January – New Year’s Eve with the Drive-By Truckers @ the Variety Playhouse – Okay, mostly 2006, but still a great rock show with lots of friends and Jason Isbell was still with the band.
February – Bela Fleck and Chick Corea sat down onstage at the Rivercenter and kept the audience spellbound for a couple of hours and could have done it all night. Glad to see the Rivercenter booking acts like this. Keep it up.
March – Tommy Womack @ Eddie’s Attic and Patterson Hood @ Andrew’s Upstairs in Buckhead…if you’re a fan of literate and visceral songwriting, it was one of the finest twofers you could hope for in one night. The end of the month was four days on the Suwannee for Springfest with Jorma Kaukonen, Darrell Scott, Ollabelle, Ray Wylie Hubbard, Dan Hicks, and Will Kimbrough. Springfest is the best festival on the planet.
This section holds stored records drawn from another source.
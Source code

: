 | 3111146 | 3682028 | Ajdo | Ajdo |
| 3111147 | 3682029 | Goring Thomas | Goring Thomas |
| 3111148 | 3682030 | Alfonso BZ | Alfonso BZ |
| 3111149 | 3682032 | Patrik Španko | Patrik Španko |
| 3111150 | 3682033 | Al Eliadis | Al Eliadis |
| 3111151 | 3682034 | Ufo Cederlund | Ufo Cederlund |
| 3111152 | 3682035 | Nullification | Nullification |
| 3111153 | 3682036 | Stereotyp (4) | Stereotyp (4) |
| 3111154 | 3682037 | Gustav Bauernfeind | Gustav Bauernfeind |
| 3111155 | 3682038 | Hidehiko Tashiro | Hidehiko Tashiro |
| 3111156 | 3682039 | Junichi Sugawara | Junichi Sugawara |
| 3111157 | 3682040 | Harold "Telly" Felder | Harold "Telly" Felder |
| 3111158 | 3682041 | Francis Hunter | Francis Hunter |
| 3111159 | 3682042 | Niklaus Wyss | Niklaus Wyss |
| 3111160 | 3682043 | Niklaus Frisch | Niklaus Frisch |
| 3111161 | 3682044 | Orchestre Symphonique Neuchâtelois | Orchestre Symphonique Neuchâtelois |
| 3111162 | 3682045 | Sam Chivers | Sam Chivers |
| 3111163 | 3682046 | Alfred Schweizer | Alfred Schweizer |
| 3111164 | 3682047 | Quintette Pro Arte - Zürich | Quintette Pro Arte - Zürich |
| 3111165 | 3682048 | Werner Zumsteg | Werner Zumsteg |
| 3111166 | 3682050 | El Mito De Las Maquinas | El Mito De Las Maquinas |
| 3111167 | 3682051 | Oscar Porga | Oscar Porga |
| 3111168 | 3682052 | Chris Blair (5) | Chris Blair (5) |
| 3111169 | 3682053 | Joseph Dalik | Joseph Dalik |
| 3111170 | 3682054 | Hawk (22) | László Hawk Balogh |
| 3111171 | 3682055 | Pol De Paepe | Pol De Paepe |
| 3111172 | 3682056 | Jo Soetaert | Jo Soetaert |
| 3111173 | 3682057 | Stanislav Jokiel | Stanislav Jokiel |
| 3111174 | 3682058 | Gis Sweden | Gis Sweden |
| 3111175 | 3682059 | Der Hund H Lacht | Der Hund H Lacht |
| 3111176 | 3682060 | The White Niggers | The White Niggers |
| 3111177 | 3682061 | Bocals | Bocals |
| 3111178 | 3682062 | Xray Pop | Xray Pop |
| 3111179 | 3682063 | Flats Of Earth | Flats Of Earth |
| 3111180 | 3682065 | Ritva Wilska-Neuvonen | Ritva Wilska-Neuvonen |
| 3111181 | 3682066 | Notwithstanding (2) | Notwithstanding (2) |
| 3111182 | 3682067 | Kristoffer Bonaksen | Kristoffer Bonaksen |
April – If February’s Fleck/Corea show was the Rivercenter’s finest moment of the year, the Nickel Creek show was surely close. They are an inventive and talented band, and I can’t say enough about Chris Thile’s ability. First time at Waverly, Alabama’s Old 280 Boogie, but not the last. DBT @ The Georgia Theatre for the first show of their acoustic The Dirt Underneath Tour, which took the band in a new direction with the departure of Isbell.
May – We braved the smoke from the wildfires to take in Tampa’s Tropical Heatwave where we caught Paul Thorn, James McMurtry and Unknown Hinson. The frenetic Hackensaw Boys and ever-improving Packway Handle Band @ The Loft were a treat.
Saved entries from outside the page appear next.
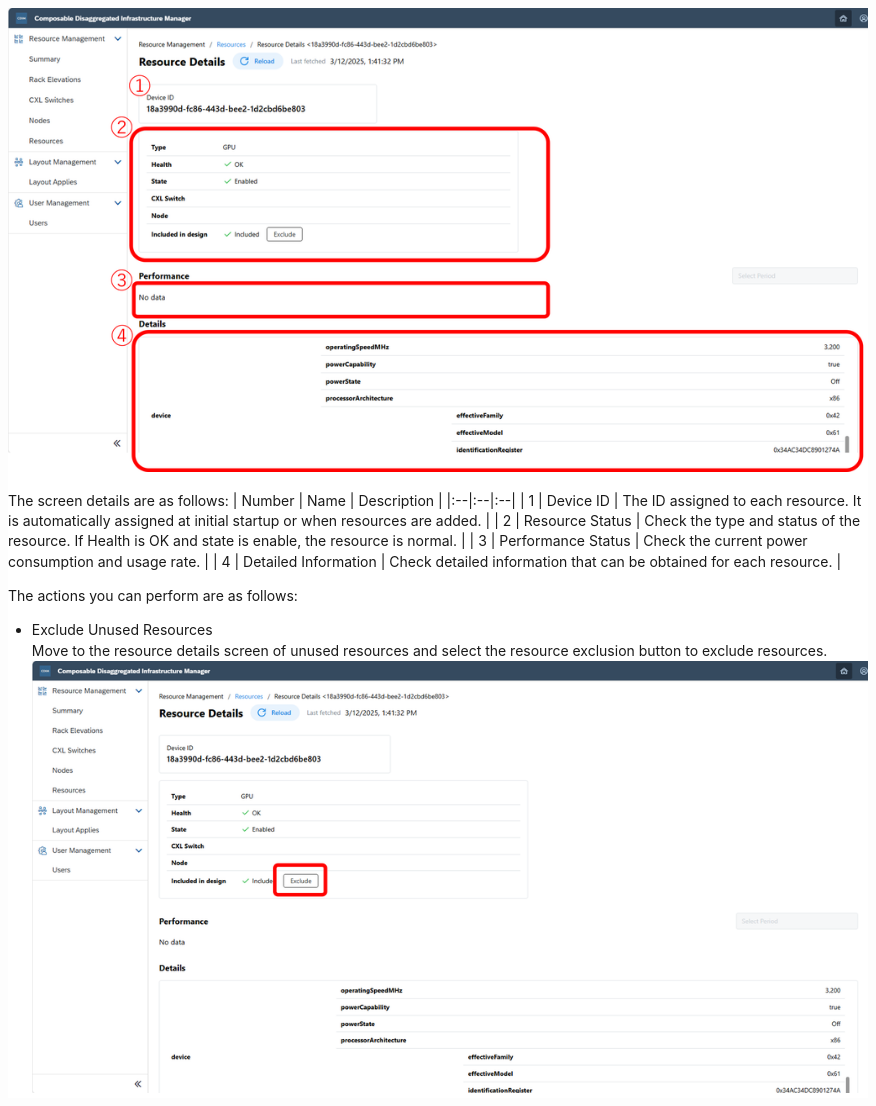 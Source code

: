 ![](imgs/resource-details.png)

The screen details are as follows:
| Number | Name | Description |
|:--|:--|:--|
| 1 | Device ID | The ID assigned to each resource. It is automatically assigned at initial startup or when resources are added. |
| 2 | Resource Status | Check the type and status of the resource. If Health is OK and state is enable, the resource is normal. |
| 3 | Performance Status | Check the current power consumption and usage rate. |
| 4 | Detailed Information | Check detailed information that can be obtained for each resource. |

The actions you can perform are as follows:
- Exclude Unused Resources  
  Move to the resource details screen of unused resources and select the resource exclusion button to exclude resources.
  ![](imgs/resource-details-exclude-0.png)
June – A trip to Athens for Athfest w/ the Drive-By Truckers, Dexateens, Sleepy Horses, Jack Logan, The Whigs, and Perpetual Groove. Athfest has a dizzying array of local music in a single weekend. The free Alex City Jazzfest featured Jon Cleary, the Lee Boys and Edwin McCain, and you can’t go wrong with Paul Thorn @ The Loft.
July – Newly relocated from Australia to Atlanta, Geoff Achison brought his blues guitar to The Loft and the Chattahoochee Folk Music Society hosted Rock Killough for a very special show.
August – Okay, I give up. It’s certainly possible I didn’t see any live music in August, but I won’t make that mistake in 2008.
September – We trekked all the way to Texas for the Austin City Limits festival to find Trucker Patterson Hood (anyone keeping track of DBT shows for me?) with members of Centro-Matic sitting in. Bela Fleck, Steve Earle, My Morning Jacket, Grace Potter and the Nocturnals and Mofro were among my favorites. Rhonda Vincent played the Phenix City Amphitheatre on a gorgeous fall night.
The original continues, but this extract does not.